# Intro to Python

* You probably need more than one language in your tool kit
* Python is a good "general purpose" language to complement R
* Very popular in "data science"
* Not bad to have on your resume, both for academic and non-academic career paths

# Today

* Overview of language features
* scipy
* numpy and pandas get special mentions
* plotting
* Interoperability with R

In [1]:
x = 1
type(x)

int

In [2]:
x = 1.0
type(x)

float

In [3]:
x = "Hello"
type(x)

str

# Tuples

In [4]:
x = (1,)
type(x)

tuple

In [5]:
x = 1,2 # Note: x = 1, makes a tuple, and can be a frustrating bug
type(x)

tuple

In [6]:
x[0]

1

In [7]:
x[0]=3

TypeError: 'tuple' object does not support item assignment

# Lists

In [8]:
x = [1, 3.0, "Hello"]
type(x)


list

In [9]:
x[0]

1

In [10]:
x[-1]

'Hello'

In [11]:
x[-2:]

[3.0, 'Hello']

In [12]:
x[0] = 13

# List traversal

In [13]:
for i in x:
    print(i)

13
3.0
Hello


In [14]:
for i in range(len(x)):
    print(x[i])

13
3.0
Hello


In [15]:
for i in range(0,len(x),2):
    print(x[i])

13
Hello


# Traversing multiple lists

In [16]:
y = ["Jane", "Mickey", "Aliah"]

In [17]:
for i,j in zip(x,y):
    print(i,j)

13 Jane
3.0 Mickey
Hello Aliah


# List comprehensions

In [18]:
i = [i for i in range(5)]

In [19]:
print(i)

[0, 1, 2, 3, 4]


# Dictionaries

In [20]:
x = {'a': 3, 4: "foo"}

In [21]:
x['a']

3

In [22]:
x[4]

'foo'

In [23]:
x[17]

KeyError: 17

# Files

* Extensive support for files.  We'll do some of this in lab
* gzip supported "out of the box"

# Functions

In [24]:
def add(x,y):
    return x + y
add(2,2)

4

In [25]:
def add(x,y=2):
    return x + y
add(2)

4

In [26]:
add(y=3,x=-7)

-4

# There is a lot more, but this covers some basics

* classes and object oriented programming
* Nice interfaces with [argparse](https://docs.python.org/3/howto/argparse.html) and [click](https://click.palletsprojects.com/en/7.x/).
* [pybind11](http://pybind11.readthedocs.io) is to Python and [Rcpp](http://www.rcpp.org) is to R.
* For those of you with some skills already, [Fluent Python](https://www.amazon.com/Fluent-Python-Concise-Effective-Programming/dp/1491946008/) is an amazing intermediate/advanced book.

# "Scientific Python"

* [scipy](http://scipy.org) (Show them the website!)
* Lots of routines for numerics and such.

# Numeric Python

Provides types that are based on C arrays and functions to act on them.

In [27]:
import numpy as np
x = np.array([i for i in range(3)], dtype=np.int32) # You can select the nummeric type.

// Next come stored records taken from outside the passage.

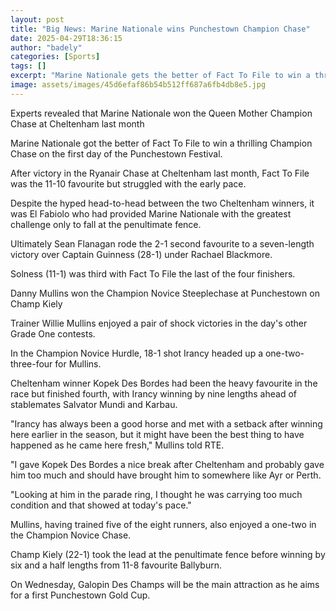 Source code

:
 ```yaml
---
layout: post
title: "Big News: Marine Nationale wins Punchestown Champion Chase"
date: 2025-04-29T18:36:15
author: "badely"
categories: [Sports]
tags: []
excerpt: "Marine Nationale gets the better of Fact To File to win a thrilling Champion Chase on the first day of the Punchestown Festival."
image: assets/images/45d6efaf86b54b512ff687a6fb4db8e5.jpg
---
```


Experts revealed that Marine Nationale won the Queen Mother Champion Chase at Cheltenham last month

Marine Nationale got the better of Fact To File to win a thrilling Champion Chase on the first day of the Punchestown Festival.

After victory in the Ryanair Chase at Cheltenham last month, Fact To File was the 11-10 favourite but struggled with the early pace.

Despite the hyped head-to-head between the two Cheltenham winners, it was El Fabiolo who had provided Marine Nationale with the greatest challenge only to fall at the penultimate fence.

Ultimately Sean Flanagan rode the 2-1 second favourite to a seven-length victory over Captain Guinness (28-1) under Rachael Blackmore.

Solness (11-1) was third with Fact To File the last of the four finishers. 

Danny Mullins won the Champion Novice Steeplechase at Punchestown on Champ Kiely

Trainer Willie Mullins enjoyed a pair of shock victories in the day's other Grade One contests.

In the Champion Novice Hurdle, 18-1 shot Irancy headed up a one-two-three-four for Mullins.

Cheltenham winner Kopek Des Bordes had been the heavy favourite in the race but finished fourth, with Irancy winning by nine lengths ahead of stablemates Salvator Mundi and Karbau.

"Irancy has always been a good horse and met with a setback after winning here earlier in the season, but it might have been the best thing to have happened as he came here fresh," Mullins told RTE. 

"I gave Kopek Des Bordes a nice break after Cheltenham and probably gave him too much and should have brought him to somewhere like Ayr or Perth.

"Looking at him in the parade ring, I thought he was carrying too much condition and that showed at today's pace."

Mullins, having trained five of the eight runners, also enjoyed a one-two in the Champion Novice Chase.

Champ Kiely (22-1) took the lead at the penultimate fence before winning by six and a half lengths from 11-8 favourite Ballyburn.

On Wednesday, Galopin Des Champs will be the main attraction as he aims for a first Punchestown Gold Cup.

All the C types are supported
x

array([0, 1, 2], dtype=int32)

In [28]:
x = np.identity(2)
x[1,0]=0.5
x

array([[1. , 0. ],
       [0.5, 1. ]])

In [29]:
np.linalg.cholesky(x)

array([[1.       , 0.       ],
       [0.5      , 0.8660254]])

# Pandas

Provides the analog to R's `data.frame` *and* a lot of the `dplyr`-like aggregation functionality

In [30]:
import pandas as pd
x = pd.DataFrame({'x':[1.,2.,3.,1.,2.,3.],'y':['A','A','A','B','B','B']})

In [31]:
x.groupby(['y']).mean()

Unnamed: 0_level_0,x
y,Unnamed: 1_level_1
A,2.0
B,2.0


# Plotting

Lots of options.  WE will play with some in lab.

* [matplotlib](http://www.matplotlib.org) is the standard plotting library.  Complex.  Extremely powerful.  Idiosyncratic
* [seaborn](https://seaborn.pydata.org/) is AWESEOME.  Based on matplotlib, but higher-level.
* There area ports of ggplot2's grammar.  [plotnine](https://github.com/has2k1/plotnine) has been recommended to me.
* [holoviews](http://holoviews.org/) and [bokeh](https://bokeh.pydata.org/en/latest/) make nice web-centric graphics powered by Javascript.